On Smoothed Analysis of Quicksort and Hoare's Find

TL;DR

This paper conducts a smoothed analysis of Hoare's find and quicksort algorithms, examining their performance under perturbations and showing that median-of-three pivoting does not significantly improve efficiency.

Contribution

It provides the first smoothed analysis of Hoare's find and compares it with quicksort, establishing lower bounds for median-of-three pivot rules.

Findings

Smoothed analysis reveals the behavior of algorithms between worst and average cases.

Median-of-three pivoting does not significantly outperform classic pivot selection.

Lower bounds for the number of comparisons are established for median-of-three rules.

Abstract

We provide a smoothed analysis of Hoare's find algorithm and we revisit the smoothed analysis of quicksort. Hoare's find algorithm - often called quickselect - is an easy-to-implement algorithm for finding the k-th smallest element of a sequence. While the worst-case number of comparisons that Hoare's find needs is quadratic, the average-case number is linear. We analyze what happens between these two extremes by providing a smoothed analysis of the algorithm in terms of two different perturbation models: additive noise and partial permutations.
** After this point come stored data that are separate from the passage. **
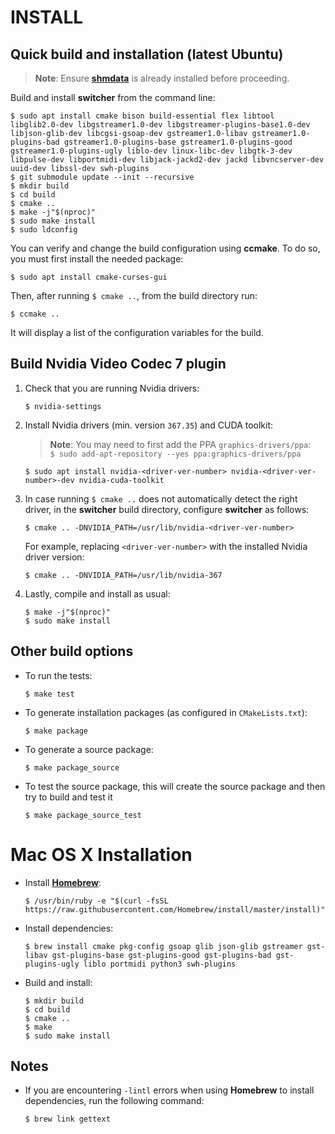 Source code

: INSTALL   
=======

## Quick build and installation (latest Ubuntu)

> **Note**: Ensure **[shmdata](https://github.com/sat-metalab/shmdata)** is already installed before proceeding.

Build and install **switcher** from the command line:

```
$ sudo apt install cmake bison build-essential flex libtool libglib2.0-dev libgstreamer1.0-dev libgstreamer-plugins-base1.0-dev libjson-glib-dev libcgsi-gsoap-dev gstreamer1.0-libav gstreamer1.0-plugins-bad gstreamer1.0-plugins-base gstreamer1.0-plugins-good gstreamer1.0-plugins-ugly liblo-dev linux-libc-dev libgtk-3-dev libpulse-dev libportmidi-dev libjack-jackd2-dev jackd libvncserver-dev uuid-dev libssl-dev swh-plugins
$ git submodule update --init --recursive
$ mkdir build
$ cd build
$ cmake ..
$ make -j"$(nproc)"
$ sudo make install
$ sudo ldconfig
```

You can verify and change the build configuration using **ccmake**. To do so, you must first install the needed package:
    
```
$ sudo apt install cmake-curses-gui
```
    
Then, after running `$ cmake ..`, from the build directory run:

```
$ ccmake ..
```
    
It will display a list of the configuration variables for the build.

## Build Nvidia Video Codec 7 plugin

1. Check that you are running Nvidia drivers:

    ```
    $ nvidia-settings
    ```

2. Install Nvidia drivers (min. version `367.35`) and CUDA toolkit:

    > **Note**: You may need to first add the PPA `graphics-drivers/ppa`:  
    > `$ sudo add-apt-repository --yes ppa:graphics-drivers/ppa`

    ```
    $ sudo apt install nvidia-<driver-ver-number> nvidia-<driver-ver-number>-dev nvidia-cuda-toolkit
    ```

3. In case running `$ cmake ..` does not automatically detect the right driver, in the **switcher** build directory, configure **switcher** as follows:

    ```
    $ cmake .. -DNVIDIA_PATH=/usr/lib/nvidia-<driver-ver-number>
    ```

    For example, replacing `<driver-ver-number>` with the installed Nvidia driver version:

    ```
    $ cmake .. -DNVIDIA_PATH=/usr/lib/nvidia-367
    ```

4. Lastly, compile and install as usual:

    ```
    $ make -j"$(nproc)"
    $ sudo make install
    ```

## Other build options

* To run the tests:

    ```
    $ make test
    ```

* To generate installation packages (as configured in `CMakeLists.txt`):

    ```
    $ make package
    ```

* To generate a source package:

    ```
    $ make package_source
    ```

* To test the source package, this will create the source package and then try to build and test it

    ```
    $ make package_source_test
    ```

# Mac OS X Installation

* Install **[Homebrew](https://github.com/Homebrew/brew)**:

    ```
    $ /usr/bin/ruby -e "$(curl -fsSL https://raw.githubusercontent.com/Homebrew/install/master/install)"
    ```

* Install dependencies:

    ```
    $ brew install cmake pkg-config gsoap glib json-glib gstreamer gst-libav gst-plugins-base gst-plugins-good gst-plugins-bad gst-plugins-ugly liblo portmidi python3 swh-plugins
    ```

* Build and install:

    ```
    $ mkdir build
    $ cd build
    $ cmake ..
    $ make
    $ sudo make install
    ```

## Notes

* If you are encountering `-lintl` errors when using **Homebrew** to install dependencies, run the following command:

    ```
    $ brew link gettext
    ```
Moreover, we provide lower bounds for the smoothed number of comparisons of quicksort and Hoare's find for the median-of-three pivot rule, which usually yields faster algorithms than always selecting the first element: The pivot is the median of the first, middle, and last element of the sequence. We show that median-of-three does not yield a significant improvement over the classic rule: the lower bounds for the classic rule carry over to median-of-three.